Beginning with the line that contains "I figured out" in the material below, print each line exactly until the line that contains "Scared yet? It's" has been printed, then stop.

-------------------------

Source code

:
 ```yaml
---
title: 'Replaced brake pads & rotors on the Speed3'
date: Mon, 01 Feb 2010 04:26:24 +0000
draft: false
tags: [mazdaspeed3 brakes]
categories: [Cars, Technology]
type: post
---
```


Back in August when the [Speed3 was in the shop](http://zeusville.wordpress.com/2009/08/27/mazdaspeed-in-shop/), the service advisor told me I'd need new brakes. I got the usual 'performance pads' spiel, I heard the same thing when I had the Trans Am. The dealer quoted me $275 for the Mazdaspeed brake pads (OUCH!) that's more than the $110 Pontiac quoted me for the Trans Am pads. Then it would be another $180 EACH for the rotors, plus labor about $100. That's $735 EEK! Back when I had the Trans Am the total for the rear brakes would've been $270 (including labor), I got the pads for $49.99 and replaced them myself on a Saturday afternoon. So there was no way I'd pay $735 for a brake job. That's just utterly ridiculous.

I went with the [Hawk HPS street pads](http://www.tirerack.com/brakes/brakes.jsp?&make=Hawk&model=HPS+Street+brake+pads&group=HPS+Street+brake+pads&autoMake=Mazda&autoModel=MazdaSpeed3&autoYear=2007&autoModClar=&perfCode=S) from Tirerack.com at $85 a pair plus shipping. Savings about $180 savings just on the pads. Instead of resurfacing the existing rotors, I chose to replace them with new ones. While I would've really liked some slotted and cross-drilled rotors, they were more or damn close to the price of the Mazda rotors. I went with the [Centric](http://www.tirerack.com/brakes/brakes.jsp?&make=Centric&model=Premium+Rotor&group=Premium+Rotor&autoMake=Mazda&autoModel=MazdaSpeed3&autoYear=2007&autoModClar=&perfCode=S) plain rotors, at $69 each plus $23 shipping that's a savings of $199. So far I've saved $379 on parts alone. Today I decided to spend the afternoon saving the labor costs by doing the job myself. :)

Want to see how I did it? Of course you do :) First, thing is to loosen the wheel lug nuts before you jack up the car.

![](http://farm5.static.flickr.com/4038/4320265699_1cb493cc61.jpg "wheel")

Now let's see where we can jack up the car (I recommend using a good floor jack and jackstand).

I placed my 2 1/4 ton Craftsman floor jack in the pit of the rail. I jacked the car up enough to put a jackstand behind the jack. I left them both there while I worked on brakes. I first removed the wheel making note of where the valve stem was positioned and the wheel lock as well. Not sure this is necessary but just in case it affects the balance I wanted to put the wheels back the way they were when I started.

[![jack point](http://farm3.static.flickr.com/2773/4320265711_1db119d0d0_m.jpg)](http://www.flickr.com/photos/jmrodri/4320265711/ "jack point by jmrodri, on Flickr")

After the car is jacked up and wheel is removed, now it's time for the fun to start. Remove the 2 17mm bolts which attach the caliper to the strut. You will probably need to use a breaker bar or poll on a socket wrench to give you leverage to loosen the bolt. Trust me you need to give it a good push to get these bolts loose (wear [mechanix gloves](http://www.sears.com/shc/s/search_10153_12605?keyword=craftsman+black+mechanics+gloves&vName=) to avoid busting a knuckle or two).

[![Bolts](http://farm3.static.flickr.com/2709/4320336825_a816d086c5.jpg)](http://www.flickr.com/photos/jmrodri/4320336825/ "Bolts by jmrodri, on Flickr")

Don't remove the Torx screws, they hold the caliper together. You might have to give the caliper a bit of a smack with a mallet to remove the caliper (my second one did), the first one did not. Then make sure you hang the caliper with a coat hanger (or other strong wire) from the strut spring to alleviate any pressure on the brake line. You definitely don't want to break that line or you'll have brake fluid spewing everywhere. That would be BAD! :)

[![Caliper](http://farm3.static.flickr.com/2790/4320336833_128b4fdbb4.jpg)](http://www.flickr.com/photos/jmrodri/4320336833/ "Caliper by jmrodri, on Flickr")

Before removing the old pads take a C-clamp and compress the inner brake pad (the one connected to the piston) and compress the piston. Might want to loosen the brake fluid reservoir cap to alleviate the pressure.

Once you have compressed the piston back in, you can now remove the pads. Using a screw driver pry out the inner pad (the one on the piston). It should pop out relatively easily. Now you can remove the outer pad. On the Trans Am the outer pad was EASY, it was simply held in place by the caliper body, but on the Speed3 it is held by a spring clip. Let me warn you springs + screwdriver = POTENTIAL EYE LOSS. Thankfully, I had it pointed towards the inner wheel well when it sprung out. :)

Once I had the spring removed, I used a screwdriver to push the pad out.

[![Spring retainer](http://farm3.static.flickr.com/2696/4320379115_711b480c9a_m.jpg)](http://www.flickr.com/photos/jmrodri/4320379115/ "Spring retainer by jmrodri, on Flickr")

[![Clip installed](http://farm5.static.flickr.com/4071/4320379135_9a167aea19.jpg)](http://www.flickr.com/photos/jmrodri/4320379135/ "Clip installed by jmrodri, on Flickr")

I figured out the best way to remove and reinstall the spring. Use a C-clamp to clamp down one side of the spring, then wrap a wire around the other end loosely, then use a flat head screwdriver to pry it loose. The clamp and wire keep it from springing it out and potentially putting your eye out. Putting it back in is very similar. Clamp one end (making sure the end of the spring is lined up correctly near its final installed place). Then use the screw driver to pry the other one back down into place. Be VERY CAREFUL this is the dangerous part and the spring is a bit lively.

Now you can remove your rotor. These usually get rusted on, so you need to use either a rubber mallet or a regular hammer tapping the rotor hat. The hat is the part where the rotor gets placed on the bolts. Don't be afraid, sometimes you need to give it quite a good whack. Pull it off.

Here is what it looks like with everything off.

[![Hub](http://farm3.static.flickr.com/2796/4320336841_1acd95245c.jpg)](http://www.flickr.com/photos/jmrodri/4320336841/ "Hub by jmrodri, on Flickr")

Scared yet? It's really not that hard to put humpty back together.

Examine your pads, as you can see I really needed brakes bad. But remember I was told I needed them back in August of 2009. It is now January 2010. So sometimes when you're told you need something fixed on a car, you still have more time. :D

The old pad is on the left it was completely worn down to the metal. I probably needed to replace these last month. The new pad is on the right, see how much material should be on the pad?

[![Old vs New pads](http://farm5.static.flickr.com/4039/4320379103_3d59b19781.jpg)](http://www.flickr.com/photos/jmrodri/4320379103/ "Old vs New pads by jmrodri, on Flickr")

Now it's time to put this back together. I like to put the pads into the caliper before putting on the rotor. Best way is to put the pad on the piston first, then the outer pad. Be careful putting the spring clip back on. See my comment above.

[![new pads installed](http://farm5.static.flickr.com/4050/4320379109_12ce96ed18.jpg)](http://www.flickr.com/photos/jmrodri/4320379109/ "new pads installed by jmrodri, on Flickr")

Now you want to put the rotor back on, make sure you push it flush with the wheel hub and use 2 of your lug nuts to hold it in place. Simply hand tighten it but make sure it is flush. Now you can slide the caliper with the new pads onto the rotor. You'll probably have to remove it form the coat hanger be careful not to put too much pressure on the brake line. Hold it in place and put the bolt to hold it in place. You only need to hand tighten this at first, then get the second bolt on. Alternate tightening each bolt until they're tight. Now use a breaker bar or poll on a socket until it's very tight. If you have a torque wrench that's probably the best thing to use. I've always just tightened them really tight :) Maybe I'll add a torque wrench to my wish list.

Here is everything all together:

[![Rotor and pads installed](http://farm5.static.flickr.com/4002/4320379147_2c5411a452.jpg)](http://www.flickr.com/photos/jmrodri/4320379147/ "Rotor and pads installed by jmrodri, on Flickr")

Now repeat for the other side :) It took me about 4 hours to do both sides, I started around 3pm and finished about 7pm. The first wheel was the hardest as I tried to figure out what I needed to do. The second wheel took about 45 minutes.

-------------------------

Answer to the exercise –
I figured out the best way to remove and reinstall the spring. Use a C-clamp to clamp down one side of the spring, then wrap a wire around the other end loosely, then use a flat head screwdriver to pry it loose. The clamp and wire keep it from springing it out and potentially putting your eye out. Putting it back in is very similar. Clamp one end (making sure the end of the spring is lined up correctly near its final installed place). Then use the screw driver to pry the other one back down into place. Be VERY CAREFUL this is the dangerous part and the spring is a bit lively.

Now you can remove your rotor. These usually get rusted on, so you need to use either a rubber mallet or a regular hammer tapping the rotor hat. The hat is the part where the rotor gets placed on the bolts. Don't be afraid, sometimes you need to give it quite a good whack. Pull it off.

Here is what it looks like with everything off.

[![Hub](http://farm3.static.flickr.com/2796/4320336841_1acd95245c.jpg)](http://www.flickr.com/photos/jmrodri/4320336841/ "Hub by jmrodri, on Flickr")

Scared yet? It's really not that hard to put humpty back together.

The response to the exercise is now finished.